If you read a lot of blogs, you’re probably already familiar with gravatars — custom images that represent certain commenters. These images are a kind of personal logo that identifies them and says something about their personality.
Here’s how gravatars work….
A commenter creates an image suitable for a gravatar and uploads it to his account on gravatar.com. The gravatar is rated using pretty much the same ratings as the movie industry: G, PG, R, and X. These ratings are used by bloggers to set limits on the kinds of gravatars that appear on their sites — a gravatar with a G rating will appear everywhere while a gravatar with an X rating may not appear on many blogs at all.

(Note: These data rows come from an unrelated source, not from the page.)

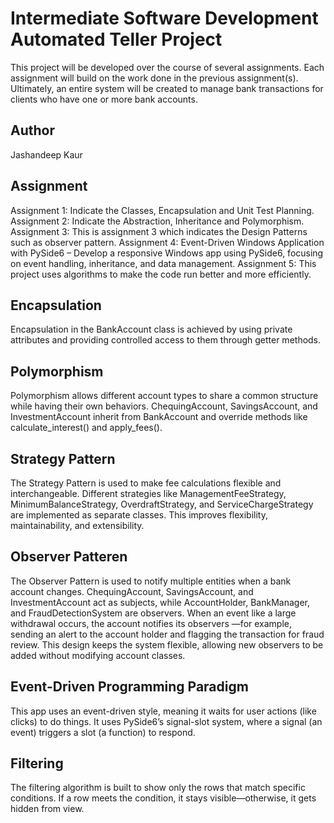 # Intermediate Software Development Automated Teller Project
This project will be developed over the course of several assignments.
 Each assignment will build on the work done in the previous assignment(s).
 Ultimately, an entire system will be created to manage bank transactions
  for clients who have one or more bank accounts.

## Author
Jashandeep Kaur

## Assignment
Assignment 1: Indicate the Classes, Encapsulation and Unit Test Planning.
Assignment 2: Indicate the Abstraction, Inheritance and Polymorphism.
Assignment 3: This is assignment 3 which indicates the Design Patterns
such as observer pattern.
Assignment 4: Event-Driven Windows Application with PySide6 – 
Develop a responsive Windows app using PySide6, focusing on event handling,
inheritance, and data management.
Assignment 5: This project uses algorithms to make the code run better
and more efficiently.


## Encapsulation
Encapsulation in the BankAccount class is achieved by using private attributes
and providing controlled access to them through getter methods.

## Polymorphism
Polymorphism allows different account types to share a common structure 
while having their own behaviors. ChequingAccount, SavingsAccount,
and InvestmentAccount inherit from BankAccount and override methods like 
calculate_interest() and apply_fees(). 

## Strategy Pattern
The Strategy Pattern is used to make fee calculations flexible
and interchangeable. Different strategies like ManagementFeeStrategy,
MinimumBalanceStrategy, OverdraftStrategy, and ServiceChargeStrategy are
implemented as separate classes. This improves flexibility,
 maintainability, and extensibility.

## Observer Patteren
The Observer Pattern is used to notify multiple entities when a bank account
changes. ChequingAccount, SavingsAccount, and InvestmentAccount act as subjects, 
while AccountHolder, BankManager, and FraudDetectionSystem are observers.
When an event like a large withdrawal occurs, the account notifies its observers
—for example, sending an alert to the account holder and flagging
the transaction for fraud review. This design keeps the system flexible,
allowing new observers to be added without modifying account classes.

## Event-Driven Programming Paradigm
This app uses an event-driven style, meaning it waits for user actions
 (like clicks) to do things.
It uses PySide6’s signal-slot system, where a signal (an event) triggers
 a slot (a function) to respond.

## Filtering
The filtering algorithm is built to show only the rows that
match specific conditions. If a row meets the condition,
it stays visible—otherwise, it gets hidden from view.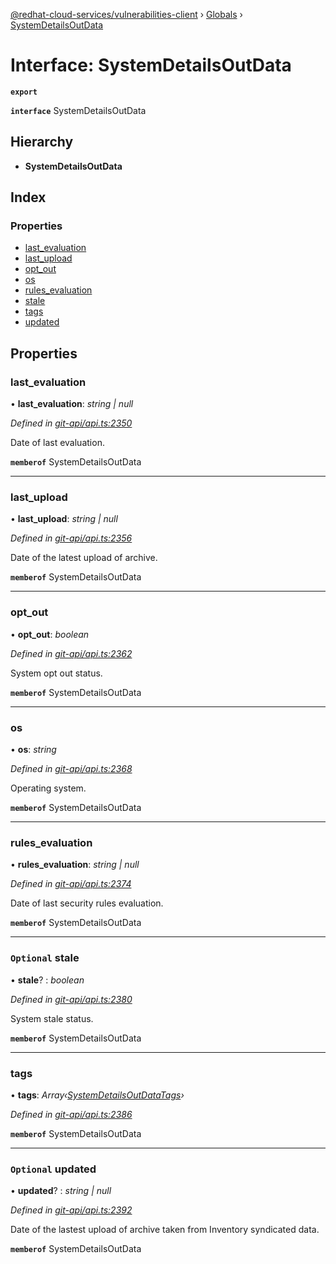 [@redhat-cloud-services/vulnerabilities-client](../README.md) › [Globals](../globals.md) › [SystemDetailsOutData](systemdetailsoutdata.md)

# Interface: SystemDetailsOutData

**`export`** 

**`interface`** SystemDetailsOutData

## Hierarchy

* **SystemDetailsOutData**

## Index

### Properties

* [last_evaluation](systemdetailsoutdata.md#last_evaluation)
* [last_upload](systemdetailsoutdata.md#last_upload)
* [opt_out](systemdetailsoutdata.md#opt_out)
* [os](systemdetailsoutdata.md#os)
* [rules_evaluation](systemdetailsoutdata.md#rules_evaluation)
* [stale](systemdetailsoutdata.md#optional-stale)
* [tags](systemdetailsoutdata.md#tags)
* [updated](systemdetailsoutdata.md#optional-updated)

## Properties

###  last_evaluation

• **last_evaluation**: *string | null*

*Defined in [git-api/api.ts:2350](https://github.com/RedHatInsights/javascript-clients/blob/master/packages/vulnerabilities/git-api/api.ts#L2350)*

Date of last evaluation.

**`memberof`** SystemDetailsOutData

___

###  last_upload

• **last_upload**: *string | null*

*Defined in [git-api/api.ts:2356](https://github.com/RedHatInsights/javascript-clients/blob/master/packages/vulnerabilities/git-api/api.ts#L2356)*

Date of the latest upload of archive.

**`memberof`** SystemDetailsOutData

___

###  opt_out

• **opt_out**: *boolean*

*Defined in [git-api/api.ts:2362](https://github.com/RedHatInsights/javascript-clients/blob/master/packages/vulnerabilities/git-api/api.ts#L2362)*

System opt out status.

**`memberof`** SystemDetailsOutData

___

###  os

• **os**: *string*

*Defined in [git-api/api.ts:2368](https://github.com/RedHatInsights/javascript-clients/blob/master/packages/vulnerabilities/git-api/api.ts#L2368)*

Operating system.

**`memberof`** SystemDetailsOutData

___

###  rules_evaluation

• **rules_evaluation**: *string | null*

*Defined in [git-api/api.ts:2374](https://github.com/RedHatInsights/javascript-clients/blob/master/packages/vulnerabilities/git-api/api.ts#L2374)*

Date of last security rules evaluation.

**`memberof`** SystemDetailsOutData

___

### `Optional` stale

• **stale**? : *boolean*

*Defined in [git-api/api.ts:2380](https://github.com/RedHatInsights/javascript-clients/blob/master/packages/vulnerabilities/git-api/api.ts#L2380)*

System stale status.

**`memberof`** SystemDetailsOutData

___

###  tags

• **tags**: *Array‹[SystemDetailsOutDataTags](systemdetailsoutdatatags.md)›*

*Defined in [git-api/api.ts:2386](https://github.com/RedHatInsights/javascript-clients/blob/master/packages/vulnerabilities/git-api/api.ts#L2386)*

**`memberof`** SystemDetailsOutData

___

### `Optional` updated

• **updated**? : *string | null*

*Defined in [git-api/api.ts:2392](https://github.com/RedHatInsights/javascript-clients/blob/master/packages/vulnerabilities/git-api/api.ts#L2392)*

Date of the lastest upload of archive taken from Inventory syndicated data.

**`memberof`** SystemDetailsOutData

Meanwhile, a blogger (like me) sets up his/her blog to enable it for gravatars. Then, when a commenter submits a comment, the blog’s gravatar plugin (automatic since WordPress 2.5) takes the commenter’s e-mail address (submitted in the comment form) and attempts to find a match at gravatar.com. If it finds a match, it displays the corresponding image. (The e-mail address is not used anywhere in the underlying page code.) If there’s no image on file, the blog software either displays nothing or displays a default image chosen by the blogger.
Do you have a gravatar now? Show it off by entering a brief comment on this post.
Tags: Email, Gravatar, Gravatar.com
hope it works
does it works
Wahey!
Just created a Gravatar. Not sure if it works?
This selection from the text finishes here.